Jean André Peyssonnel, another French naturalist and a doctor, placed live coral branches in vases of sea water and observed that what was considered until then the flowers of the coral, i.e. its polyps, reacted to changes in their environment. This could only happen if they had a neural system, in other words if they were animals!

Observation of the reactions of a live coral branch kept in a vase was one of the first steps in scientific approach to the coral conundrum. The print is from the book by Lacaze-Duthiers Histoire naturelle du corail, 1864 Pl. XII

This revolutionary idea, that corals are animals, caused shock and very intense reactions in scientific community.  It even stirred philosophical dilemmas. Voltaire, in his Dictionaire Philosophique in 1762 debated whether one should believe one’s own eyes that see corals as plants or one’s intellect and scientific reasoning that proved corals to be animals.  Zoophytes (animal-plants), lithodentrums (stone trees), anthozoans (flower animals) and their ambiguous nature was at the center of many scientific debates at the time.  In 1758 the Swedish biologist and father of modern taxonomy, Carl Linee, placed things in their proper place, the one we are familiar with today.  In the 10th edition of his Systema Naturalis, his systematic taxonomy of all living things, corals took their final place in the kingdom of – somewhat strange and endlessly fascinating—animals!

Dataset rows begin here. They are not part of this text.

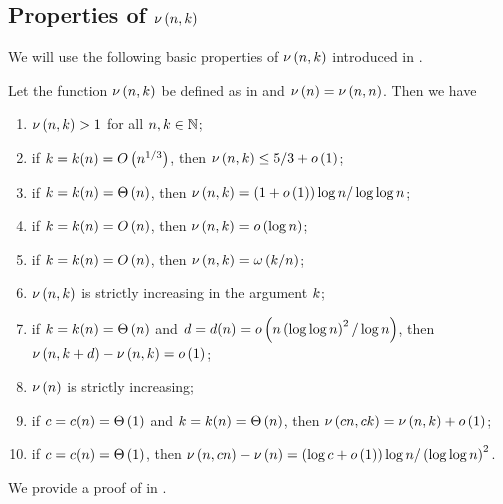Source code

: \subsection[Properties of \lq concentration-function\rq]{Properties of \texorpdfstring{$\nu\left(n, k\right)$}{nu(n,k)}}
We will use the following basic properties of $\nu\left(n, k\right)$ introduced in . 
\begin{lem}\label{MDlem:nu}
Let the function $\nu\left(n, k\right)$ be defined as in  and $\nu\left(n\right)=\nu\left(n, n\right)$. Then we have
\begin{enumerate}
\item \label{MDlem:nu5} $\nu\left(n, k\right)>1$ for all $n, k \in \mathbb{N}$;
\item \label{MDlem:nu7} if $k=k(n)=O\left(n^{1/3}\right)$, then $\nu\left(n, k\right)\leq 5/3+o\left(1\right)$;
\item \label{MDlem:nu1} if $k=k(n)=\Theta\left(n\right)$, then $\nu\left(n, k\right)=\left(1+o\left(1\right)\right)\log n/\log\log n$;
\item \label{MDlem:nu8} if $k=k(n)=O\left(n\right)$, then $\nu\left(n, k\right)=o\left(\log n\right)$;
\item \label{MDlem:nu6}
if $k=k(n)=O\left(n\right)$, then $\nu\left(n, k\right)=\omega\left(k/n\right)$;
\item \label{MDlem:nu4} $\nu\left(n, k\right)$ is strictly increasing in the argument $k$;
\item \label{MDlem:nu3} if $k=k(n)=\Theta\left(n\right)$ and $d=d(n)=o\left(n\left(\log \log n\right)^2/\log n\right)$, then $\nu\left(n, k+d\right)-\nu\left(n, k\right)=o\left(1\right)$;
\item \label{MDlem:nu9} $\nu\left(n\right)$ is strictly increasing;
\item \label{MDlem:nu2} if $c=c(n)=\Theta\left(1\right)$ and $k=k(n)=\Theta\left(n\right)$, then $\nu\left(cn, ck\right)=\nu\left(n, k\right)+o\left(1\right)$;
\item \label{MDlem:nu10} if $c=c(n)=\Theta\left(1\right)$, then $\nu\left(n, cn\right)-\nu\left(n\right)=\left(\log c+o\left(1\right)\right)\log n/\left(\log \log n\right)^2$.
\end{enumerate}
\end{lem}
We provide a proof of  in .


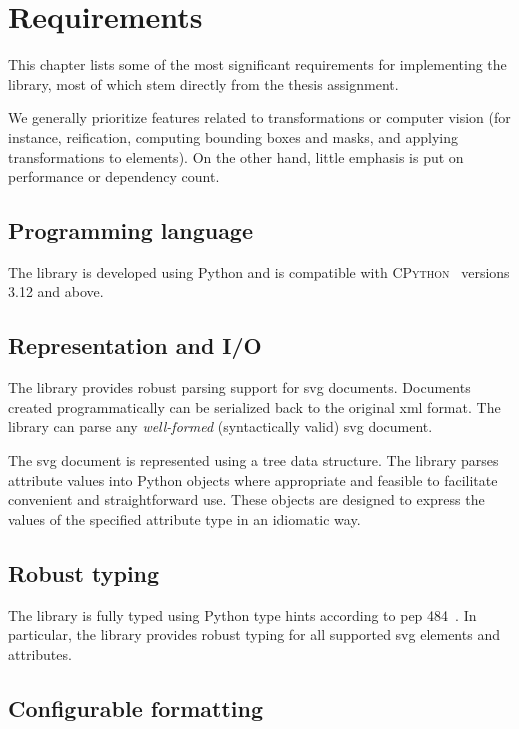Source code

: \chapter{Requirements}\label{chap:requirements}

This chapter lists some of the most significant requirements for implementing the library, most of which stem directly from the thesis assignment.

We generally prioritize features related to transformations or computer vision (for instance, reification, computing bounding boxes and masks, and applying transformations to elements). On the other hand, little emphasis is put on performance or dependency count.

\section{Programming language}

The library is developed using Python and is compatible with \textsc{CPython}~\cite{python-downloads} versions 3.12 and above.

\section{Representation and I/O}

The library provides robust parsing support for \gls{svg} documents. Documents created programmatically can be serialized back to the original \gls{xml} format. The library can parse any \emph{well-formed} (syntactically valid) \gls{svg} document.

The \gls{svg} document is represented using a tree data structure. The library parses attribute values into Python objects where appropriate and feasible to facilitate convenient and straightforward use. These objects are designed to express the values of the specified attribute type in an idiomatic way.

\section{Robust typing}

The library is fully typed using Python type hints according to \gls{pep} 484~\cite{pep484typehints}. In particular, the library provides robust typing for all supported \gls{svg} elements and attributes.

\section{Configurable formatting}

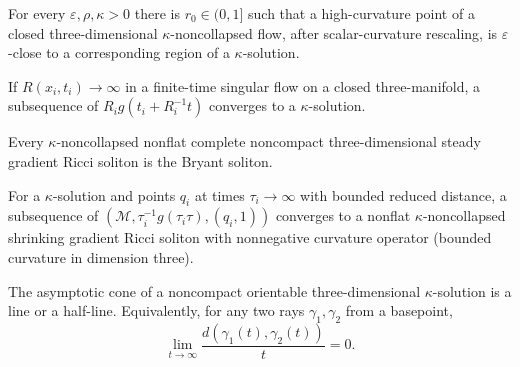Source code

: \begin{theorem}
\label{thm:chow-iv-canonical-neighborhood}

For every \(\varepsilon,\rho,\kappa>0\) there is \(r_0\in(0,1]\) such that a
high-curvature point of a closed three-dimensional \(\kappa\)-noncollapsed
flow, after scalar-curvature rescaling, is \(\varepsilon\)-close to a
corresponding region of a \(\kappa\)-solution.
\end{theorem}

\begin{theorem}
\label{thm:chow-iv-3d-models-all-scales}


If \(R(x_i,t_i)\to\infty\) in a finite-time singular flow on a closed
three-manifold, a subsequence of
\(R_i g(t_i+R_i^{-1}t)\) converges to a \(\kappa\)-solution.
\end{theorem}

\begin{theorem}
\label{thm:chow-iv-bryant-classification}

Every \(\kappa\)-noncollapsed nonflat complete noncompact three-dimensional
steady gradient Ricci soliton is the Bryant soliton.
\end{theorem}

\begin{theorem}
\label{thm:chow-iv-asymptotic-shrinker}

For a \(\kappa\)-solution and points \(q_i\) at times \(\tau_i\to\infty\)
with bounded reduced distance, a subsequence of
\((\mathcal M,\tau_i^{-1}g(\tau_i\tau),(q_i,1))\) converges to a nonflat
\(\kappa\)-noncollapsed shrinking gradient Ricci soliton with nonnegative
curvature operator (bounded curvature in dimension three).
\end{theorem}

\begin{theorem}
\label{thm:chow-iv-3d-asymptotic-cone}


The asymptotic cone of a noncompact orientable three-dimensional
\(\kappa\)-solution is a line or a half-line.  Equivalently, for any two rays
\(\gamma_1,\gamma_2\) from a basepoint,
\[
\lim_{t\to\infty}\frac{d(\gamma_1(t),\gamma_2(t))}{t}=0.
\]
\end{theorem}

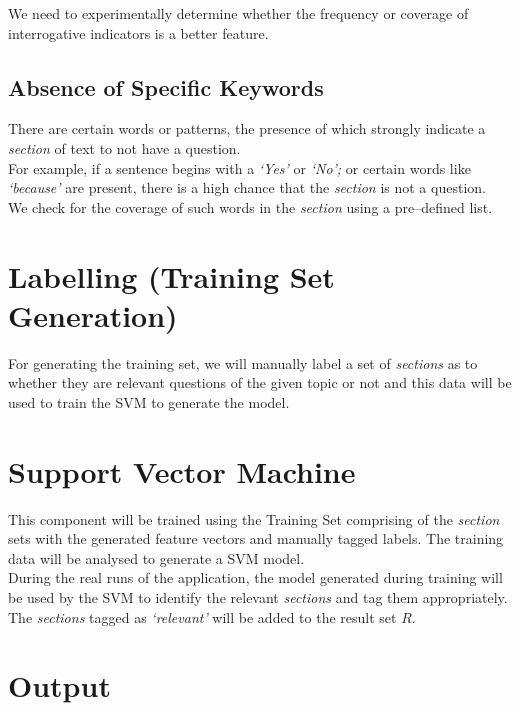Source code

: \documentclass[a4paper,10pt]{report}
\begin{document}
\noindent We need to experimentally determine whether the frequency or coverage of interrogative indicators is a better feature.

\subsection {Absence of Specific Keywords}

There are certain words or patterns, the presence of which strongly indicate a \emph{section} of text to not have a question. \\

\noindent For example, if a sentence begins with a \emph{`Yes'} or \emph{`No';} or certain words like \emph{`because'} are present, there is a high chance that the \emph{section} is not a question. \\

\noindent We check for the coverage of such words in the \emph{section} using a pre--defined list. 
\clearpage
\section{Labelling (Training Set Generation)}

For generating the training set, we will manually label a set of \emph{sections} as to whether they are relevant questions of the given topic or not and this data will be used to train the SVM to generate the model. 

\section{Support Vector Machine}

This component will be trained using the Training Set comprising of the \emph{section} sets with the generated feature vectors and manually tagged labels. The training data will be analysed to generate a SVM model. \\

\noindent During the real runs of the application, the model generated during training will be used by the SVM to identify the relevant \emph{sections} and tag them appropriately. \\

\noindent The \emph{sections} tagged as \emph{`relevant'} will be added to the result set $R$.

\section{Output}
\end{document}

While scientists, ancient and modern, debated or even quarreled over the nature of corals, people all over the world went about using them in myriad ways making them part of their cultural universe.  This post is not finished here. A second part will follow, with much to show about the ways in which humans and corals crossed paths.

Medusa’s head by Carlo Parlati II, engraved on Japanese cerasuolo coral, end of 1980s, with diamonds, pearls, gold, malachite and marble (image cropped from Shick 2018, 78).